### What you are asked to do
Search the records below for the string "optimize", and report each line that contains it.

### Raw data
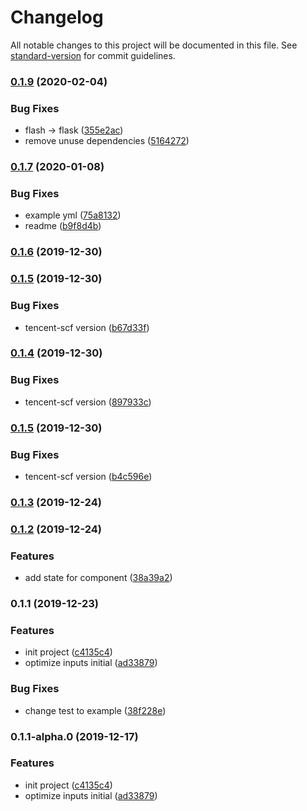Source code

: # Changelog

All notable changes to this project will be documented in this file. See [standard-version](https://github.com/conventional-changelog/standard-version) for commit guidelines.

### [0.1.9](https://github.com/serverless-components/tencent-flask/compare/v0.1.7...v0.1.9) (2020-02-04)


### Bug Fixes

* flash -> flask ([355e2ac](https://github.com/serverless-components/tencent-flask/commit/355e2ac7b164b6f0bd2d5277e327c48c7791b095))
* remove unuse dependencies ([5164272](https://github.com/serverless-components/tencent-flask/commit/51642722207908b77bf0243a7fac9f934925123a))

### [0.1.7](https://github.com/serverless-components/tencent-flask/compare/v0.1.6...v0.1.7) (2020-01-08)


### Bug Fixes

* example yml ([75a8132](https://github.com/serverless-components/tencent-flask/commit/75a8132c5c5ef601772506b7e23d94c7e0ed766e))
* readme ([b9f8d4b](https://github.com/serverless-components/tencent-flask/commit/b9f8d4b22eda166d445fa477866bc9ddbaf4bc47))

### [0.1.6](https://github.com/serverless-components/tencent-flask/compare/v0.1.5...v0.1.6) (2019-12-30)

### [0.1.5](https://github.com/serverless-components/tencent-flask/compare/v0.1.3...v0.1.5) (2019-12-30)


### Bug Fixes

* tencent-scf version ([b67d33f](https://github.com/serverless-components/tencent-flask/commit/b67d33ff573237acb1dcc58a7f70e20da5d40725))

### [0.1.4](https://github.com/serverless-components/tencent-flask/compare/v0.1.3...v0.1.4) (2019-12-30)


### Bug Fixes

* tencent-scf version ([897933c](https://github.com/serverless-components/tencent-flask/commit/897933c17f076c48525120a5023926fd47408826))

### [0.1.5](https://github.com/serverless-components/tencent-flask/compare/v0.1.3...v0.1.5) (2019-12-30)


### Bug Fixes

* tencent-scf version ([b4c596e](https://github.com/serverless-components/tencent-flask/commit/b4c596e26f1ca74c69e250ba57db5a7046817c6b))

### [0.1.3](https://github.com/serverless-components/tencent-flask/compare/v0.1.2...v0.1.3) (2019-12-24)

### [0.1.2](https://github.com/serverless-components/tencent-flask/compare/v0.1.1...v0.1.2) (2019-12-24)

### Features

- add state for component ([38a39a2](https://github.com/serverless-components/tencent-flask/commit/38a39a29e044a196971ca276579d63d0d1565eaa))

### 0.1.1 (2019-12-23)

### Features

- init project ([c4135c4](https://github.com/serverless-components/tencent-flask/commit/c4135c41512d68203eca2aedd63b4be5f8960e84))
- optimize inputs initial ([ad33879](https://github.com/serverless-components/tencent-flask/commit/ad33879fb81f15815789f70980857143d7427389))

### Bug Fixes

- change test to example ([38f228e](https://github.com/serverless-components/tencent-flask/commit/38f228e7578c30f0e609955204944c0118a811c2))

### 0.1.1-alpha.0 (2019-12-17)

### Features

- init project ([c4135c4](https://github.com/serverless-tencent/tencent-flask/commit/c4135c41512d68203eca2aedd63b4be5f8960e84))
- optimize inputs initial ([ad33879](https://github.com/serverless-tencent/tencent-flask/commit/ad33879fb81f15815789f70980857143d7427389))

### Output for this task
- optimize inputs initial ([ad33879](https://github.com/serverless-components/tencent-flask/commit/ad33879fb81f15815789f70980857143d7427389))
- optimize inputs initial ([ad33879](https://github.com/serverless-tencent/tencent-flask/commit/ad33879fb81f15815789f70980857143d7427389))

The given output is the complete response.